Le ciblage des récepteurs membranaires immunorégulateurs a réussi chez certains patients atteints de mélanome, de carcinome pulmonaire non à petites cellules , de cancer de la vessie urothéliale et de cancer des cellules rénales. Chez la souris, la thérapie anti -CTLA-4 conduit à l'élimination de la tumeur des cellules T régulatrices Foxp3 + ( cellules T reg ) dont la présence peut altérer la fonction des cellules T effectrices. De même, la thérapie anti-PD-1 / anti-PD-L1 bloque le récepteur inhibiteur PD-1. D'autres réactions inhibitrices de la TME, potentiellement plus fondamentales (comme le cancer colorectal stable aux microsatellites , le cancer de l'ovaire, le cancer de la prostate et le PDA), doivent encore être surmontées. La TME semble aider à exclure les cellules T tueuses du voisinage des cellules cancéreuses.
Inhibiteurs de kinase
De nombreux autres inhibiteurs de kinases à petites molécules bloquent les récepteurs des facteurs de croissance libérés, rendant ainsi la cellule cancéreuse sourde à une grande partie de la signalisation paracrine produite par les CAF et les TAM. Ces inhibiteurs comprennent le sunitinib , le pazopanib , le sorafénib et l' axitinib , qui inhibent tous les récepteurs des facteurs de croissance dérivés des plaquettes (PDGF-R) et les récepteurs du VEGF (VEGFR). Il a également été démontré que le cannabidiol (un dérivé du cannabis sans effets psychoactifs) inhibe l'expression du VEGF dans le sarcome de Kaposi . Le natalizumab est un anticorps monoclonal qui cible une molécule responsable de l' adhésion cellulaire (intégrine VLA-4) et possède une activité in vitro prometteuse dans les lymphomes à cellules B et les leucémies .

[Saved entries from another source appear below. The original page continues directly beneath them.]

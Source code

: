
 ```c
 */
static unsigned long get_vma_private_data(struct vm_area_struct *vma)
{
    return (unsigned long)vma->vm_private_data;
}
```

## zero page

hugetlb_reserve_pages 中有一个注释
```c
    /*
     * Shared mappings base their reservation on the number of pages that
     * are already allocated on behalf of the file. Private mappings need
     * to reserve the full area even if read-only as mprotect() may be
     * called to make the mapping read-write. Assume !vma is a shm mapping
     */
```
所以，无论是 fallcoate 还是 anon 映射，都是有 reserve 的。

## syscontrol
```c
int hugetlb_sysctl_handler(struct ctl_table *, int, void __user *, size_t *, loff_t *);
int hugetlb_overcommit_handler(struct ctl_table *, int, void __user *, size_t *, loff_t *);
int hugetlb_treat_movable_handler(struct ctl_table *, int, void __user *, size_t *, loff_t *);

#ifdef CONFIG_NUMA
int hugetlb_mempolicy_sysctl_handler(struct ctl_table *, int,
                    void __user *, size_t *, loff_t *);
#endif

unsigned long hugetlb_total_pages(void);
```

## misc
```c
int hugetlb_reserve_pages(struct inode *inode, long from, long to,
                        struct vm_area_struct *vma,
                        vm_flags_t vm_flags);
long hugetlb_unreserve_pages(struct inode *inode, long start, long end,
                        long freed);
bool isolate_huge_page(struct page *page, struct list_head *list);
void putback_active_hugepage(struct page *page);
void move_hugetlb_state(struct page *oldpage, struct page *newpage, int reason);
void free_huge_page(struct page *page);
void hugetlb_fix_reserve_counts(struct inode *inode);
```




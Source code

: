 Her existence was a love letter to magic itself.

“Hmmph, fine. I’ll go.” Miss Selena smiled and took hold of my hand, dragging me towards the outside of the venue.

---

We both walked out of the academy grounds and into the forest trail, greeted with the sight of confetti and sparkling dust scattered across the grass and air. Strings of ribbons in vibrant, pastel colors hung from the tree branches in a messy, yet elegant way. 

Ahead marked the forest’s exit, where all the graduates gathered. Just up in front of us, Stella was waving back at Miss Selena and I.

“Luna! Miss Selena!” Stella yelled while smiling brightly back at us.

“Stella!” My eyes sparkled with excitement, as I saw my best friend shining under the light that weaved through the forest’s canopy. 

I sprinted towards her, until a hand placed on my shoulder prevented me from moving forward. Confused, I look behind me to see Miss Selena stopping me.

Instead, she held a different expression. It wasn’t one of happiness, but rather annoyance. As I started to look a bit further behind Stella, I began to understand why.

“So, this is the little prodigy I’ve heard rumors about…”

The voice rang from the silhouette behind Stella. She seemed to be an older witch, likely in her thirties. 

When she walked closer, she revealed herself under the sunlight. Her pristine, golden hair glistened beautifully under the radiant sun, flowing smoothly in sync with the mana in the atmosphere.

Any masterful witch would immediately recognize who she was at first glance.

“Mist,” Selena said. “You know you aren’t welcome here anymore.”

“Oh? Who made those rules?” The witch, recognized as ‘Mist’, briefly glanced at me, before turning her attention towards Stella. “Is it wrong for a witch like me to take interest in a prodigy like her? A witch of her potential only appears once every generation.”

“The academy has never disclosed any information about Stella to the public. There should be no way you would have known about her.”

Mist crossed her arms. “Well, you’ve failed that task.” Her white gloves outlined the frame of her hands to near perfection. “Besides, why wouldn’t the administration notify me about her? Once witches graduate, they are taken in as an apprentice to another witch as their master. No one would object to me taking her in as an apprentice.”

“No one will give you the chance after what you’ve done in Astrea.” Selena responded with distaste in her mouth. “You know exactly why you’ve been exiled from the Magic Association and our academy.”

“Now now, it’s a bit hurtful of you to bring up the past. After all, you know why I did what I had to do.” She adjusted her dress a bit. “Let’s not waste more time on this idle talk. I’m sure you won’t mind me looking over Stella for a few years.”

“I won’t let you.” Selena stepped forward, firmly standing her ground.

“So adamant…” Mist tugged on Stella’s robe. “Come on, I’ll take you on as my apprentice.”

La trabectédine a des effets immunomodulateurs qui inhibent les TAM.
Les liposomes
Les formulations de liposomes qui encapsulent des médicaments anticancéreux pour une absorption sélective dans les tumeurs via l'effet EPR comprennent: Doxil et Myocet , qui encapsulent tous deux la doxorubicine (un intercalant d'ADN et une chimiothérapie commune); DaunoXome, qui encapsule la daunorubicine (un intercalateur d'ADN similaire); et Onco-TCS, qui encapsule la vincristine (une molécule qui induit la formation de microtubules, dérégulant la division cellulaire). Une autre nouvelle utilisation de l'effet EPR provient du paclitaxel lié aux protéines (commercialisé sous le nom commercial Abraxane) où le paclitaxel (une molécule qui dérégule la division cellulaire via la stabilisation des microtubules) est lié à l' albumine pour ajouter du volume et faciliter la livraison.